A. Immunoblotting analysis of total-AKT (T-AKT), total NF-κB (T -NF-κB), pro and cleaved caspase 3, cleaved PARP1/2 in SiHa cell line 48 hours after OGDHL over-expression in the presence or absence of ROS (N-acetyl l-cysteine or NAC, 2.5 mM), Lipid-peroxidation (butylated hydroxytoluene or BHT, 0.2 mM) and caspase 3 (DEVD-FMK, 25 µM) inhibitor. β-actin was used as a loading control. All the inhibitors protect AKT from getting cleaved. ROS and lipid peroxidation inhibitors have protective effect on caspase 3 activation; B. MTT assay of SiHa cell line 48 hours after OGDHL or AKT1 over-expression in the presence or absence of NAC (ROS inhibitor), BHT (Lipid peroxidation inhibitor) or DEVD-FMK (caspase 3 inhibitor); NAC, BHT and DEVD-FMK significantly prevented cell death induced by OGDHL; C. MTT assay of HeLa cell line after OGDHL knockdown with or without AKT1 knockdown. AKT1 down-regulation by AKT1 siRNA decreased HeLa cell survival that was induced by knockdown of OGDHL (*P<0.05).
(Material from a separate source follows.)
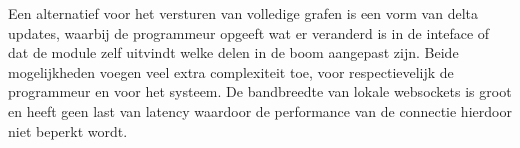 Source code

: Een alternatief voor het versturen van volledige grafen is een vorm van delta updates, waarbij de programmeur opgeeft wat er veranderd is in de inteface of dat de module zelf uitvindt welke delen in de boom aangepast zijn. Beide mogelijkheden voegen veel extra complexiteit toe, voor respectievelijk de programmeur en voor het systeem. De bandbreedte van lokale websockets is groot en heeft geen last van latency waardoor de performance van de connectie hierdoor niet beperkt wordt.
OGDHL re-expression suppresses anchorage-independent growth and invasion of malignant cervical cancer cells
To investigate the significance of long term effect of OGDHL re-expression in a cervical cancer cell line, we generated OGDHL over-expressing stable clones using SiHa cell line and compared the functional and molecular differences of this cell line with the stable clones containing vector only. OGDHL stable clones were confirmed by RT-PCR for OGDHL using the cDNA obtained from this cell line (Fig. 7A) and by immunoblotting analysis using flag and OGDHL antibody (Fig. 7B). We then measured soft agar colony forming activity in comparison to the control cells transfected with an empty vector. As expected, the control SiHa cell lines readily formed colonies, indicative of their anchorage-independent growth potential (Fig. 7C). However, the SiHa cell line stably expressing OGDHL formed far fewer and much smaller colonies in soft agar. These data suggest that OGDHL suppresses the tumorigenicity of cervical cancer cells in vitro. Consistent with the transient transfection data, the invasion ability of the OGDHL over-expressing stable cell clone was greatly reduced compared to that of the empty vector transfected control SiHa cells (Fig. 7D).
A. RT-PCR analysis of SiHa cells stably transfected with the mammalian expression vector pcDNA3 with full-length OGDHL cDNA and empty pcDNA3 vector (mock). All the three OGDHL clones (clone number at the bottom) containing full-length OGDHL cDNA expressed OGDHL at various levels. There is a very low level endogenous OGDHL expression in mock-transfected clones. B. Immunoblot analysis of Flag, OGDHL and β-actin. All the three OGDHL over-expressing clones showing Flag tagged with OGDHL and OGDHL expression while no Flag-OGDHL and OGDHL expression in empty vector stable clones (clone number at the bottom). C. Soft agar assay: number of soft agar colonies was significantly lower in the OGDHL over-expressed cells compared with empty vector-transfected cells (*P<0.001) (Bottom). Magnification, ×100 in representative photograph (Top). D. Invasion assay: Compared with empty vector, stable OGDHL over-expressing SiHa cell clone showed significantly less number of invading cells (*P<0.001) (right). Magnification, ×100 in representative photograph (left. Each experiment was repeated twice. In general all the findings are consistent with the transient transfection data; E. Immunoblotting analysis of phospho-AKT, total-AKT, phospho-PI3K, total-NF-κB and β-actin in empty vector (left lane) and OGDHL over-expressing stable SiHa cell clone (right lane) and the findings are similar to transient transfection. F. NF-κB gel shift assay in SiHa cell lines stably transfected with empty vector or vector containing OGDHL-Flag indicate that OGDHL inhibited the binding of NF-κB to the nuclear DNA. G. Inhibition of OGDHL mediated ROS generation by over-expression of Mn-SOD increases the viable cells determined by MTT assay (*P<0.05) (left panel) and this increase number of cells is partially due to decrease ROS production as shown in right panel (*P<0.05).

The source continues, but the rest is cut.